Au tribunal correctionnel du Vaucluse,

Presque chaque matin, Christian L. prend place dans le box des accusés. Invariablement, il s’assoit sur la banquette du fond, près de la fenêtre. Alors que la majorité des hommes jugés pour les viols commis contre Gisèle Pelicot n’assistent qu’aux audiences les concernant, il a demandé au président du tribunal correctionnel du Vaucluse d’être sorti chaque jour de sa cellule. « Comprendre », explique cet homme au physique frêle, facilement reconnaissable à sa longue barbichette brune, qui a fêté ce jeudi ses 56 ans.

Depuis l’ouverture du procès, Christian L. – qui s’est rendu à Mazan en février 2019 – nie les faits.

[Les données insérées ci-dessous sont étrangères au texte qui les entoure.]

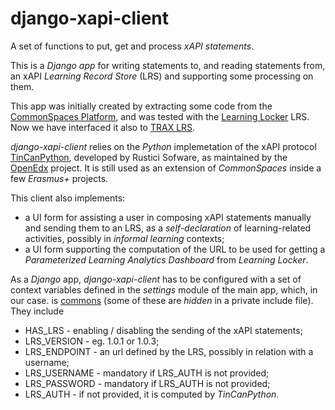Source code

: # django-xapi-client

A set of functions to put, get and process *xAPI statements*.

This is a *Django app* for writing statements to, and reading statements from, an xAPI *Learning Record Store* (LRS) and supporting some processing on them.

This app was initially created by extracting some code from the [CommonSpaces Platform](https://github.com/gtoffoli/commons), and was tested with the [Learning Locker](https://learningpool.com/solutions/learning-locker-community-overview/)  LRS. Now we have interfaced it also to [TRAX LRS](https://traxlrs.com/).

*django-xapi-client* relies on the *Python* implemetation of the xAPI protocol [TinCanPython](https://github.com/openedx/TinCanPython), developed by Rustici Sofware, as maintained by the [OpenEdx](https://openedx.org/) project. It is still used as an extension of *CommonSpaces* inside a few *Erasmus+* projects. 

This client also implements:
- a UI form for assisting a user in composing xAPI statements manually and sending them to an LRS, as a *self-declaration* of learning-related activities, possibly in *informal learning* contexts;
- a UI form supporting the computation of the URL to be used for getting a *Parameterized Learning Analytics Dashboard* from *Learning Locker*.

As a *Django* app, *django-xapi-client* has to be configured with a set of context variables defined in the *settings* module of the main app, which, in our case. is [commons](https://github.com/gtoffoli/commons) (some of these are *hidden* in a private include file). They include
- HAS_LRS - enabling / disabling the sending of the xAPI statements;
- LRS_VERSION - eg. 1.0.1 or 1.0.3;
- LRS_ENDPOINT - an url defined by the LRS, possibly in relation with a username;
- LRS_USERNAME - mandatory if LRS_AUTH is not provided; 
- LRS_PASSWORD - mandatory if LRS_AUTH is not provided;
- LRS_AUTH - if not provided, it is computed by *TinCanPython*.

Et ce, alors même qu’il les avait reconnus lors de sa garde à vue. « Ce n’est pas moi dans les vidéos, c’est mon corps, mais pas mon cerveau », a-t-il déclaré mercredi après-midi alors que le tribunal tentait de comprendre sa personnalité. « C’est un viol physique mais dans mon esprit et dans mon cerveau, je n’avais pas l’intention de commettre un viol », précise ce pompier professionnel, identifié sur les images grâce au haut d’uniforme qu’il portait lors de l’acte. Assise derrière ses avocats, Gisèle Pelicot ne peut s’empêcher de lever les yeux au ciel, visiblement consternée.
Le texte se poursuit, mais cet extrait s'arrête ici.